Hauptinhalt

plotDriftStatus

Plot p-values and confidence intervals for variables tested for data drift

Since R2022a

    Description

    plotDriftStatus(DDiagnostics) plots the estimated p-value of the permutation test for each variable specified for drift detection in the call to detectdrift, as well as the confidence interval for each estimated p-value, using error bars. The function also plots the warning and drift thresholds as well and color-codes the p-values with their confidence intervals according to their drift status.

    If you set the value of EstimatePValues to false in the call to detectdrift, then plotDriftStatus does not generate a plot and, instead, returns a warning.

    example

    plotDriftStatus(DDiagnostics,Variables=variables) plots the drift status for the variables specified by variables.

    example

    plotDriftStatus(ax,___) plots on the axes ax instead of gca, using any of the input argument combinations in the previous syntaxes.

    EB = plotDriftStatus(___) creates an error bar plot and returns an array of ErrorBar objects EB. Use EB to inspect and modify the properties of the error bars. To learn more, see ErrorBar Properties.

    [EB,CL] = plotDriftStatus(___) additionally returns an array of ConstantLine objects CL for the drift and warning threshold values. CL is an array of ConstantLine objects. Use CL to inspect and modify the properties of the lines. For more information, see ConstantLine Properties.

    example

    Examples

    collapse all

    Generate baseline and target data with three variables, where the distribution parameters of the second and third variables change for target data.

    rng('default') % For reproducibility
    baseline = [normrnd(0,1,100,1),wblrnd(1.1,1,100,1),betarnd(1,2,100,1)];
    target = [normrnd(0,1,100,1),wblrnd(1.2,2,100,1),betarnd(1.7,2.8,100,1)];

    Perform permutation testing for all variables to check for any drift between the baseline and target data.

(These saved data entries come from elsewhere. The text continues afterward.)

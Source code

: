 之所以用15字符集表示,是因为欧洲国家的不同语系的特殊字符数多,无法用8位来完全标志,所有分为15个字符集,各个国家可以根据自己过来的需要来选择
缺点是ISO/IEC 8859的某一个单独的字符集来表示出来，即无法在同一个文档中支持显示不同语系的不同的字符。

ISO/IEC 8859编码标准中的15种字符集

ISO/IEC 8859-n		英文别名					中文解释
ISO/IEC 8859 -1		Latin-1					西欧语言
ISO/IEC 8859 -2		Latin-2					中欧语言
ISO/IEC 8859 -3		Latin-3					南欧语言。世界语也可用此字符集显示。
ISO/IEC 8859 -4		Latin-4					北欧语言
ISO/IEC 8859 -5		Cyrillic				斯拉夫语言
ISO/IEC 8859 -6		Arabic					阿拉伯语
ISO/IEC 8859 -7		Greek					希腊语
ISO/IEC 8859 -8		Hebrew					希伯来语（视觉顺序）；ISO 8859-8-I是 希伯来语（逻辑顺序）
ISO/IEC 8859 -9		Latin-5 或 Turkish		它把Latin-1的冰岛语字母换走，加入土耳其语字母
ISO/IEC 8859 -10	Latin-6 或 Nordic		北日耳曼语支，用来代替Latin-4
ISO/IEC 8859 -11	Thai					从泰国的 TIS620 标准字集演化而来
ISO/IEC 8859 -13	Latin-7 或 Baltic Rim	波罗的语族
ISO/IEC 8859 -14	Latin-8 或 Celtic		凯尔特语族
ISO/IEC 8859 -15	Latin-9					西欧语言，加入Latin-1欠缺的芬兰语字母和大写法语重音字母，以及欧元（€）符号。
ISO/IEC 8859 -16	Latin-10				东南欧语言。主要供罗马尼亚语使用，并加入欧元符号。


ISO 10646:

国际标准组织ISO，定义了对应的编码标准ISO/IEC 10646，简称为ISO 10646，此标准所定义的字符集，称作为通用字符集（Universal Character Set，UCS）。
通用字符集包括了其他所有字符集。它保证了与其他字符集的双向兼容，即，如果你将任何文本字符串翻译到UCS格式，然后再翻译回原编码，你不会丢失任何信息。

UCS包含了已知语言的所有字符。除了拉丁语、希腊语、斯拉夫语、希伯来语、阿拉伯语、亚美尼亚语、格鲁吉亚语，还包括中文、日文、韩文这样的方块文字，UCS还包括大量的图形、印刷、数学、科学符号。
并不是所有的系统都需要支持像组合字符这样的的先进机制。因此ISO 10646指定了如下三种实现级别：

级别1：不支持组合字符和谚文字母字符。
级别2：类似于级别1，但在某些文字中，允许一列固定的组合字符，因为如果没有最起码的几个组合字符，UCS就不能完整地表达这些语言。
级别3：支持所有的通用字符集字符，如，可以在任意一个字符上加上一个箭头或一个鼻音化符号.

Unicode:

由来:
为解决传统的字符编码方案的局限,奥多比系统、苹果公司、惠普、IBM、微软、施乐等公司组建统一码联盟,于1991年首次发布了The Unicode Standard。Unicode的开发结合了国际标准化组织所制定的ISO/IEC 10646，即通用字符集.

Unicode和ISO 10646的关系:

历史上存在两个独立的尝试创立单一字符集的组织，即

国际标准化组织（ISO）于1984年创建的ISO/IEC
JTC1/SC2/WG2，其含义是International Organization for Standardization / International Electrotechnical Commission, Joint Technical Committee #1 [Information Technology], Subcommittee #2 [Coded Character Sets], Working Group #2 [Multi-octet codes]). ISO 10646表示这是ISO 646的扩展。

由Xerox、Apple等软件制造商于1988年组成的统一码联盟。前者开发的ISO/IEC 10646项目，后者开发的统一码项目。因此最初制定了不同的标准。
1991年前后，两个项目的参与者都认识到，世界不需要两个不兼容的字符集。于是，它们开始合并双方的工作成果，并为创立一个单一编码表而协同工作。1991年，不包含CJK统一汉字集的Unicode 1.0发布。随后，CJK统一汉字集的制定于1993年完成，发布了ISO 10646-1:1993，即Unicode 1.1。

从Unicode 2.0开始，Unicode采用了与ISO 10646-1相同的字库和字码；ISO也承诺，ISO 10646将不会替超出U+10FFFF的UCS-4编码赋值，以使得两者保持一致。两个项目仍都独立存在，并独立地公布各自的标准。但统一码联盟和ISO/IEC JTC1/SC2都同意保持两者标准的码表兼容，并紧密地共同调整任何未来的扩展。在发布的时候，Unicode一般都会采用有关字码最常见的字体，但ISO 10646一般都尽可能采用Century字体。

    DDiagnostics = detectdrift(baseline,target)
    DDiagnostics = 
      DriftDiagnostics
    
                  VariableNames: ["x1"    "x2"    "x3"]
           CategoricalVariables: []
                    DriftStatus: ["Stable"    "Drift"    "Warning"]
                        PValues: [0.3850 0.0050 0.0910]
            ConfidenceIntervals: [2×3 double]
        MultipleTestDriftStatus: "Drift"
                 DriftThreshold: 0.0500
               WarningThreshold: 0.1000
    
    
      Properties, Methods
    
    

    Display the 95% confidence intervals for the estimated p-values.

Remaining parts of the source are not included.